In reality, this belief is pretty accurate, according to the report. Fan and Gao conducted five studies on crowdfunding, including a field study that collected real-world crowdfunding data from more than 900 projects, comprising 116,153 contributions from 68,036 funders. The data comes from DemoHour from between July 31, 2011 and Aug 30, 2014.
DemoHour is one of the largest rewards-based crowdfunding platforms in China. It enables entrepreneurs to create a webpage to introduce a project and set a funding goal within a certain period. Potential funders can visit these projects on the platform and observe the individual funders’ contributions to each project before putting money into any particular project.
Fan and Gao hope that the findings of the report could help start-up founders and entrepreneurs make better use of crowdfunding platforms to launch their projects. “We have demonstrated that consumers may rely on the amounts given by early-stage funders as a signal of their relationship with the entrepreneur and such inferences have a significant influence on their funding behaviour. When the majority of early-stage funders contribute large amounts, potential funders are more likely to infer that they are friends and family of the entrepreneur and be less willing to contribute to the project,” says Fan.

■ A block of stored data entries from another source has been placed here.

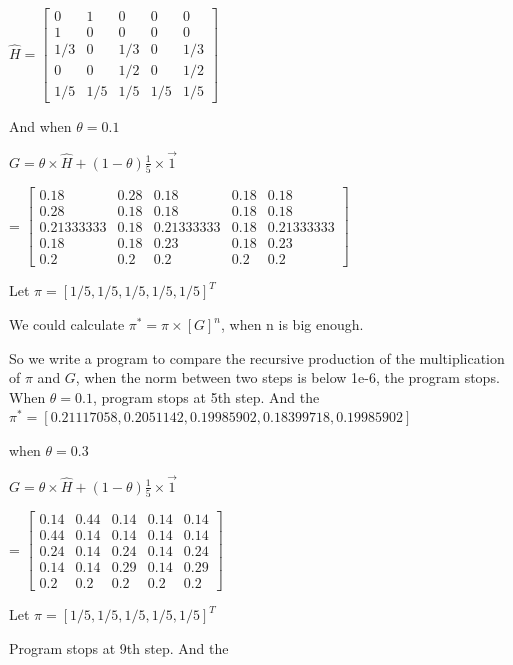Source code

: \documentclass[12pt,a4paper]{article}
\begin{document}
$
\hat{H}=
\begin{bmatrix}
    0 & 1 & 0 & 0 & 0\\
    1 & 0 & 0 & 0 & 0\\
    1/3 & 0 & 1/3 & 0 & 1/3\\
    0 & 0 & 1/2 & 0 & 1/2\\
    1/5 & 1/5 & 1/5 & 1/5 & 1/5
\end{bmatrix}
$

And when $\theta = 0.1$

$
G= \theta \times \hat{H} + (1-\theta) \frac{1}{5} \times \vec{1} 
$

=
$
\begin{bmatrix}
0.18      &  0.28      & 0.18      &  0.18      &  0.18      \\
0.28      &  0.18     &  0.18      &  0.18      &  0.18       \\
0.21333333&  0.18      &  0.21333333&  0.18      &  0.21333333\\
 0.18      & 0.18    &  0.23    &  0.18     &  0.23     \\
0.2       &  0.2       &  0.2       &  0.2       &  0.2
\end{bmatrix}
$

Let $\pi = [1/5,1/5,1/5,1/5,1/5]^{T}$

We could calculate $\pi^{*} = \pi \times [G]^{n}$, when n is big enough. 

So we write a program to compare the recursive production of the multiplication of $\pi$ and $G$, when the norm between two steps is below 1e-6, the program stops. When $\theta = 0.1$, program stops at 5th step. And the $\pi^* = [ 0.21117058,  0.2051142 ,  0.19985902,  0.18399718,  0.19985902]$




when $\theta = 0.3$

$
G= \theta \times \hat{H} + (1-\theta) \frac{1}{5} \times \vec{1} 
$

=
$
\begin{bmatrix}
0.14&  0.44&  0.14&  0.14&  0.14\\
0.44&  0.14&  0.14&  0.14&  0.14\\
0.24&  0.14&  0.24&  0.14&  0.24\\
0.14&  0.14&  0.29&  0.14&  0.29\\
0.2 &  0.2 &  0.2 &  0.2 &  0.2
\end{bmatrix}
$

Let $\pi = [1/5,1/5,1/5,1/5,1/5]^{T}$

Program stops at 9th step. And the 
\end{document}
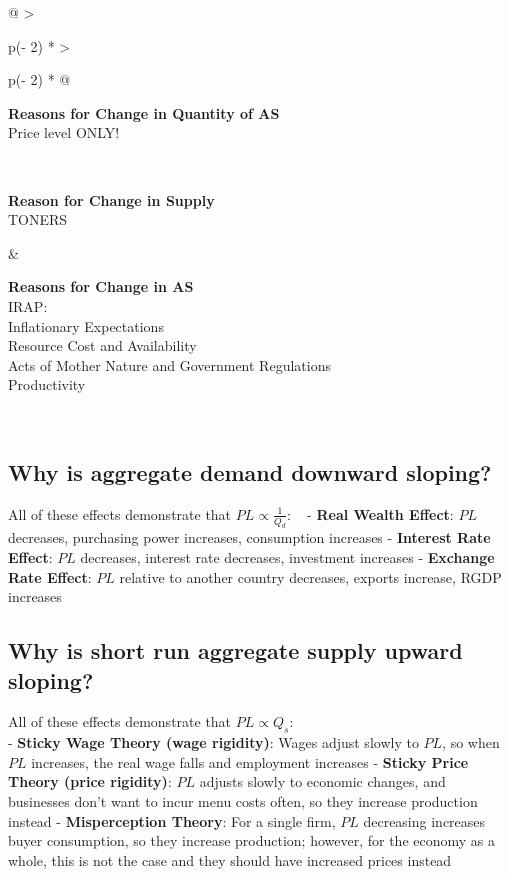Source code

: \documentclass[
  letterpaper,
  DIV=11,
  numbers=noendperiod]{scrartcl}
\begin{document}
\begin{longtable}[]{@{}
  >{\raggedright\arraybackslash}p{(\columnwidth - 2\tabcolsep) * }
  >{\raggedright\arraybackslash}p{(\columnwidth - 2\tabcolsep) * }@{}}
\begin{minipage}[t]{\linewidth}
\textbf{Reasons for Change in Quantity of AS}\\
Price level ONLY!\strut
\end{minipage} \\
\begin{minipage}[t]{\linewidth}\raggedright
\textbf{Reason for Change in Supply}\\
TONERS\strut
\end{minipage} & \begin{minipage}[t]{\linewidth}\raggedright
\textbf{Reasons for Change in AS}\\
IRAP:\\
Inflationary Expectations\\
Resource Cost and Availability\\
Acts of Mother Nature and Government Regulations\\
Productivity\strut
\end{minipage} \\
\end{longtable}

\subsection{Why is aggregate demand downward
sloping?}\label{why-is-aggregate-demand-downward-sloping}

All of these effects demonstrate that \(PL \propto \frac{1}{Q_d}\): ~ -
\textbf{Real Wealth Effect}: \(PL\) decreases, purchasing power
increases, consumption increases - \textbf{Interest Rate Effect}: \(PL\)
decreases, interest rate decreases, investment increases -
\textbf{Exchange Rate Effect}: \(PL\) relative to another country
decreases, exports increase, RGDP increases

\subsection{Why is short run aggregate supply upward
sloping?}\label{why-is-short-run-aggregate-supply-upward-sloping}

All of these effects demonstrate that \(PL \propto Q_s\):\\
- \textbf{Sticky Wage Theory (wage rigidity)}: Wages adjust slowly to
\(PL\), so when \(PL\) increases, the real wage falls and employment
increases - \textbf{Sticky Price Theory (price rigidity)}: \(PL\)
adjusts slowly to economic changes, and businesses don't want to incur
menu costs often, so they increase production instead -
\textbf{Misperception Theory}: For a single firm, \(PL\) decreasing
increases buyer consumption, so they increase production; however, for
the economy as a whole, this is not the case and they should have
increased prices instead
\end{document}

The report suggests that start-up founders who raise funds on crowdfunding platforms may want to come up with a different strategy. “From a practical perspective, entrepreneurs may want to devise effective strategies to leverage the help of their friends and families when promoting a crowdfunding campaign. For example, it may be better to gather small, rather than large, contributions to improve the likelihood of achieving their fundraising goals,” says Fan.